Boost.Parser questions

Ruben Perez

27 Feb 2024 27 Feb '24

4:40 p.m.

Hi all, Sorry for jumping into this so late. I'll send my review tomorrow (that's still on time, isn't it?). I've been playing with the library and some questions popped up (please note I've no prior experience with Spirit): * What's the rationale for using operator[] for semantic actions (instead of a regular method like .action())?
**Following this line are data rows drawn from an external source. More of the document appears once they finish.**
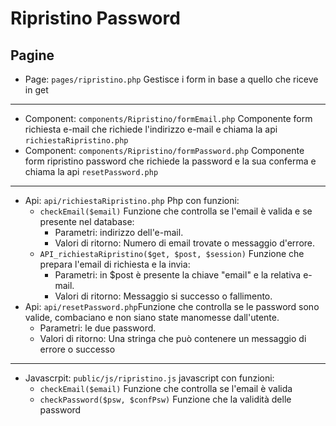 # Ripristino Password
## Pagine 
* Page: `pages/ripristino.php` Gestisce i form in base a quello che riceve in get
---
* Component: `components/Ripristino/formEmail.php` Componente form richiesta e-mail che richiede l'indirizzo e-mail e chiama la api `richiestaRipristino.php`
* Component: `components/Ripristino/formPassword.php` Componente form ripristino password che richiede la password e la sua conferma e chiama la api `resetPassword.php`
---
* Api: `api/richiestaRipristino.php` Php con funzioni:
  * `checkEmail($email)` Funzione che controlla se l'email è valida e se presente nel database:
    * Parametri: indirizzo dell'e-mail.
    * Valori di ritorno: Numero di email trovate o messaggio d'errore.
  * `API_richiestaRipristino($get, $post, $session)` Funzione che prepara l'email di richiesta e la invia:
    * Parametri: in $post è presente la chiave "email" e la relativa e-mail.
    * Valori di ritorno: Messaggio si successo o fallimento.
* Api: `api/resetPassword.php`Funzione che controlla se le password sono valide, combaciano e non siano state manomesse dall'utente.
  * Parametri: le due password.
  * Valori di ritorno: Una stringa che può contenere un messaggio di errore o successo
 ---
* Javascrpit: `public/js/ripristino.js` javascript con funzioni:
  * `checkEmail($email)` Funzione che controlla se l'email è valida
  * `checkPassword($psw, $confPsw)` Funzione che la validità delle password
It looks like the parsing problem with inline lambdas could be easily worked around with this. * What's the rationale for using operator[] for directives? repeat(24)[p] looks like an over-complication, where a regular function repeat(24, p) would have just worked fine. * For non-recursive rules, what's the rationale on preferring the macro over something like: constexpr bp::rule<struct replacement_field_tag, std::string> replacement_field { "replacement_field", +bp::char_ }; * My use case involves parsing identifiers that can only contain ASCII lowercase, uppercase, digits and the underscore. I'd usually do this by defining a `bool is_identifier_char(char c)` function. This is what I could do with Boost.Parser - is there a better way (one that doesn't force me to list all valid characters)? constexpr const char name_chars[] = "abcdefghijklmnopqrstuvwxyzABCDEFGHIJKLMNOPQRSTUVWXYZ_0123456789"; constexpr auto name_continuation_rng = std::span<const char>( name_continuation, sizeof(name_continuation) - 1 ); * What's the rationale behind the special naming convention for functions like _attr, _value, _globals and the like? Is there a reason why these can't be member functions of the context? * I've found really frustrating the generic lambda approach for semantic actions, since this completely inhibits tooling like clangd. Is there a reason why we can't have a public definition of the parsing context I could use in my functions? * I started my evaluation using clang-18 (Linux) but builds fail (seems to happen under all clang versions I tried). gcc-12 seems to work fine. Note that I'm using the develop branch, since I understand it contains the bug fixes for the issues that previous reviewers found. Regards, Ruben.

Show replies by date

Christian Mazakas

27 Feb 27 Feb

10:23 p.m.

...

* My use case involves parsing identifiers that can only contain ASCII lowercase, uppercase, digits and the underscore.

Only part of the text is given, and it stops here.